Industry Ministry Formulates Guidebook on ‘Carve-out Ventures’; Aims to Make Optimal Use of Latent Technologies

Yomiuri Shimbun file photo
The Economy, Trade and Industry Ministry building in Chiyoda Ward, Tokyo.

The Economy, Trade and Industry Ministry has for the first time compiled a guidebook for so-called “carve-out ventures” — startups formed when a large company sells off a stake in a business unit.

The move is aimed at bringing to light technologies that might be overlooked in large companies and provide an impetus for technological innovation. The guidebook was released on April 26.
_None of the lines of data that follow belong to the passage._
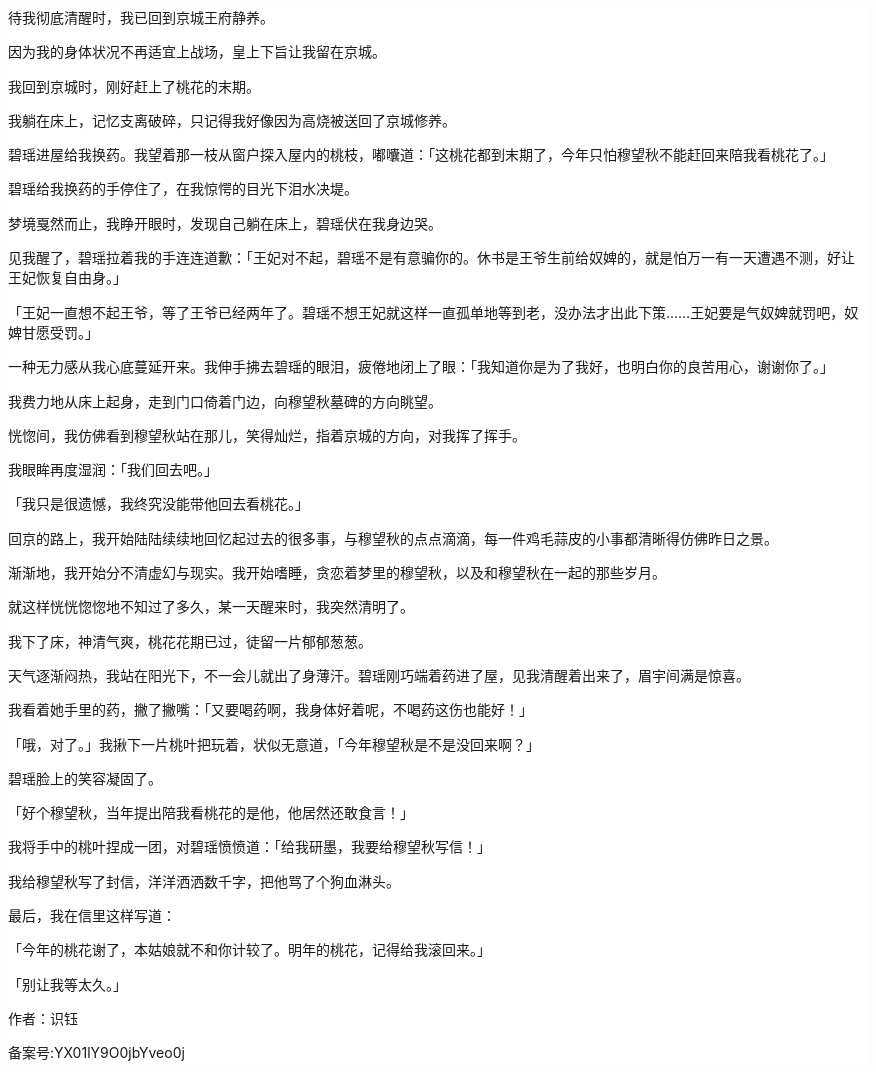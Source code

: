 待我彻底清醒时，我已回到京城王府静养。


因为我的身体状况不再适宜上战场，皇上下旨让我留在京城。


我回到京城时，刚好赶上了桃花的末期。


我躺在床上，记忆支离破碎，只记得我好像因为高烧被送回了京城修养。


碧瑶进屋给我换药。我望着那一枝从窗户探入屋内的桃枝，嘟囔道：「这桃花都到末期了，今年只怕穆望秋不能赶回来陪我看桃花了。」


碧瑶给我换药的手停住了，在我惊愕的目光下泪水决堤。


梦境戛然而止，我睁开眼时，发现自己躺在床上，碧瑶伏在我身边哭。


见我醒了，碧瑶拉着我的手连连道歉：「王妃对不起，碧瑶不是有意骗你的。休书是王爷生前给奴婢的，就是怕万一有一天遭遇不测，好让王妃恢复自由身。」


「王妃一直想不起王爷，等了王爷已经两年了。碧瑶不想王妃就这样一直孤单地等到老，没办法才出此下策……王妃要是气奴婢就罚吧，奴婢甘愿受罚。」


一种无力感从我心底蔓延开来。我伸手拂去碧瑶的眼泪，疲倦地闭上了眼：「我知道你是为了我好，也明白你的良苦用心，谢谢你了。」


我费力地从床上起身，走到门口倚着门边，向穆望秋墓碑的方向眺望。


恍惚间，我仿佛看到穆望秋站在那儿，笑得灿烂，指着京城的方向，对我挥了挥手。


我眼眸再度湿润：「我们回去吧。」


「我只是很遗憾，我终究没能带他回去看桃花。」


回京的路上，我开始陆陆续续地回忆起过去的很多事，与穆望秋的点点滴滴，每一件鸡毛蒜皮的小事都清晰得仿佛昨日之景。


渐渐地，我开始分不清虚幻与现实。我开始嗜睡，贪恋着梦里的穆望秋，以及和穆望秋在一起的那些岁月。


就这样恍恍惚惚地不知过了多久，某一天醒来时，我突然清明了。


我下了床，神清气爽，桃花花期已过，徒留一片郁郁葱葱。


天气逐渐闷热，我站在阳光下，不一会儿就出了身薄汗。碧瑶刚巧端着药进了屋，见我清醒着出来了，眉宇间满是惊喜。


我看着她手里的药，撇了撇嘴：「又要喝药啊，我身体好着呢，不喝药这伤也能好！」


「哦，对了。」我揪下一片桃叶把玩着，状似无意道，「今年穆望秋是不是没回来啊？」


碧瑶脸上的笑容凝固了。


「好个穆望秋，当年提出陪我看桃花的是他，他居然还敢食言！」


我将手中的桃叶捏成一团，对碧瑶愤愤道：「给我研墨，我要给穆望秋写信！」


我给穆望秋写了封信，洋洋洒洒数千字，把他骂了个狗血淋头。


最后，我在信里这样写道：


「今年的桃花谢了，本姑娘就不和你计较了。明年的桃花，记得给我滚回来。」


「别让我等太久。」


作者：识钰


备案号:YX01lY9O0jbYveo0j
A carve-out venture involves the strategic separation of a business unit. When a major firm determines that the unit would not be the focus of its main business even if it possesses advanced technology, the new entity is formed by employees venturing out on their own or other means.

Becoming independent allows for quick decision-making that could help expand the business, which makes it more attractive for investors.

“By becoming independent of the parent company, [the carve-out venture] will be able to maximize the speed of its business growth by promptly and proactively tackling new business opportunities and research and development,” the guidebook states.

The guidebook also stresses the importance for carve-out ventures to be “free from the constraints of the parent company and create an ability to carry out businesses that are most suitable in a competitive environment.”

Given that, it urges that the new venture refrain from carrying over the parent company’s personnel system that tends to be rigid, and have the parent company’s stake be restricted to less than 20% to limit its influence.

On top of that, the parent company is advised to provide the new venture with intellectual property and management resources. “If assets and organizational know-how are provided, it makes it possible to acquire synergistic effects,” the guide says.

According to the Cabinet Office and other sources, large companies account for about 90% of R&D spending in the private sector. On the other hand, about 60% of technologies that were not commercialized at large companies have disappeared.